Udall Lauds $4.84 Million Investment for Geothermal Energy at N.M. Labs U.S. Senator Tom Udall (D-NM) announced that Sandia and Los Alamos National Labs and Applied Technology Associates in Albuquerque will receive a total of $4.84 million for geothermal energy technolog
PoliticalNews.me - Sep 09,2011 - Udall Lauds $4.84 Million Investment for Geothermal Energy at N.M. Labs
WASHINGTON - U.S. Senator Tom Udall (D-NM)y announced that Sandia and Los Alamos National Labs and Applied Technology Associates in Albuquerque will receive a total of $4.84 million for the development of geothermal energy technologies.
The U.S. Department of Energy awarded the funds through the Office of Energy Efficiency and Renewable Energy to help reduce the cost of geothermal energy thus making it more competitive with conventional sources of electricity.
"I applaud the Department of Energy for continuing to invest in this key energy source. Much of New Mexico is a known or potential geothermal resource, and New Mexico's labs are leaders in the field. Geothermal technology provides renewable, affordable, and reliable heating and power, and this research and development will spur job creation at our national labs and in private industry," Udall said.
Earlier this year, Udall reintroduced legislation that would establish a federal Renewable Energy Standard (RES) requiring utilities to generate 25 percent of their electricity from geothermal, wind, solar and other renewable energy sources by 2025. Udall is a long time supporter of a federal RES. He first introduced the bill in 2002 in the House of Representatives eventually achieving passage in 2007.
The projects will focus on new ways to locate geothermal resources, improve resource characterization, drilling and reservoir engineering techniques.

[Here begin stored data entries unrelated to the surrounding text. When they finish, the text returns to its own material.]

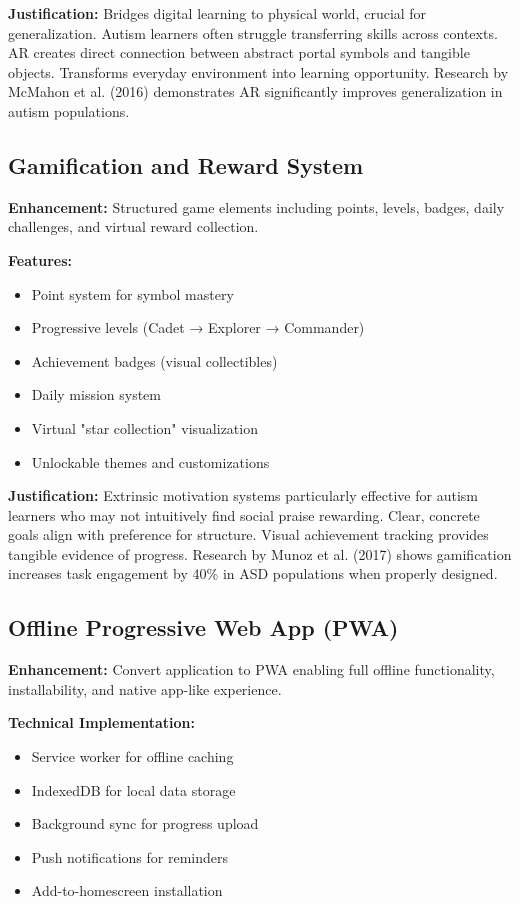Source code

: \documentclass[11pt, a4paper]{article}
\begin{document}
\textbf{Justification:} Bridges digital learning to physical world, crucial for generalization. Autism learners often struggle transferring skills across contexts. AR creates direct connection between abstract portal symbols and tangible objects. Transforms everyday environment into learning opportunity. Research by McMahon et al. (2016) demonstrates AR significantly improves generalization in autism populations.

\subsection{Gamification and Reward System}

\textbf{Enhancement:} Structured game elements including points, levels, badges, daily challenges, and virtual reward collection.

\textbf{Features:}
\begin{itemize}[leftmargin=*, noitemsep]
    \item Point system for symbol mastery
    \item Progressive levels (Cadet → Explorer → Commander)
    \item Achievement badges (visual collectibles)
    \item Daily mission system
    \item Virtual "star collection" visualization
    \item Unlockable themes and customizations
\end{itemize}

\textbf{Justification:} Extrinsic motivation systems particularly effective for autism learners who may not intuitively find social praise rewarding. Clear, concrete goals align with preference for structure. Visual achievement tracking provides tangible evidence of progress. Research by Munoz et al. (2017) shows gamification increases task engagement by 40\% in ASD populations when properly designed.

\subsection{Offline Progressive Web App (PWA)}

\textbf{Enhancement:} Convert application to PWA enabling full offline functionality, installability, and native app-like experience.

\textbf{Technical Implementation:}
\begin{itemize}[leftmargin=*, noitemsep]
    \item Service worker for offline caching
    \item IndexedDB for local data storage
    \item Background sync for progress upload
    \item Push notifications for reminders
    \item Add-to-homescreen installation
\end{itemize}
\end{document}
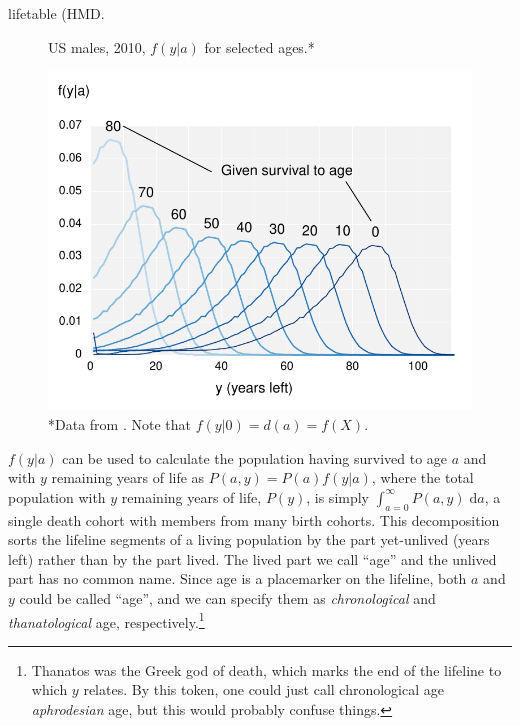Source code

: \documentclass{article}
\newcommand{\dd}{\; \mathrm{d}}
\begin{document}
lifetable \citepalias(HMD.
\begin{figure}[h]
\centering
	\caption{US males, 2010, $f(y|a)$ for selected ages.*}
	\label{fig:fya}
	\includegraphics[scale=.8]{Figures/fya.pdf}	
	\caption*{*Data from . Note that $f(y|0) = d(a) = f(X)$.}
\end{figure}
$f(y|a)$ can be used to calculate the population having survived to age $a$ and
with $y$ remaining years of life as $P(a,y) = P(a)f(y|a)$, where the total
population with $y$ remaining years of life, $P(y)$, is simply $\int
_{a=0}^\infty P(a,y) \dd a$, a single death cohort with members from many birth
cohorts. This decomposition sorts the lifeline segments of a living population
by the part yet-unlived (years left) rather than by the part lived. The lived
part we call ``age'' and the unlived part has no common name. Since age is a
placemarker on the lifeline, both $a$ and $y$ could be called ``age'', and we
can specify them as \textit{chronological} and \textit{thanatological} age,
respectively.\footnote{Thanatos was the Greek god of death, which marks the end of the lifeline to which $y$ relates. By this token, one could just call chronological age \textit{aphrodesian} age, but this would probably confuse things.}
\end{document}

The following projects will receive funding:
Applied Technology Associates (Albuquerque): up to $1.5 million
This project will use an innovative sensor to facilitate simultaneous measurement of multiple wave velocities and directions to improve reservoir observation and monitoring.
Los Alamos National Laboratory (Los Alamos): up to $1.0 million
This project will allow for more accurate imaging of seismic data through the development of an advanced processing technique.
Los Alamos National Laboratory (Los Alamos): up to $1.6 million
This project will reduce the cost of geothermal energy by developing an innovative method that combines high pressure impulses and thermal gradients to drill through hard rock.
Sandia National Laboratories (Albuquerque): up to $400,000
This project will develop an environmentally-friendly material that will temporarily isolate sections of the wellbore to control zones of injection and production at high temperatures and pressures, lowering completion costs.
Sandia National Laboratories (Albuquerque): up to $340,000
This project will assess the feasibility of using state-of-the-art sensors and components to accurately determine the direction and orientation of a geothermal well in real-time in order to lower drilling costs.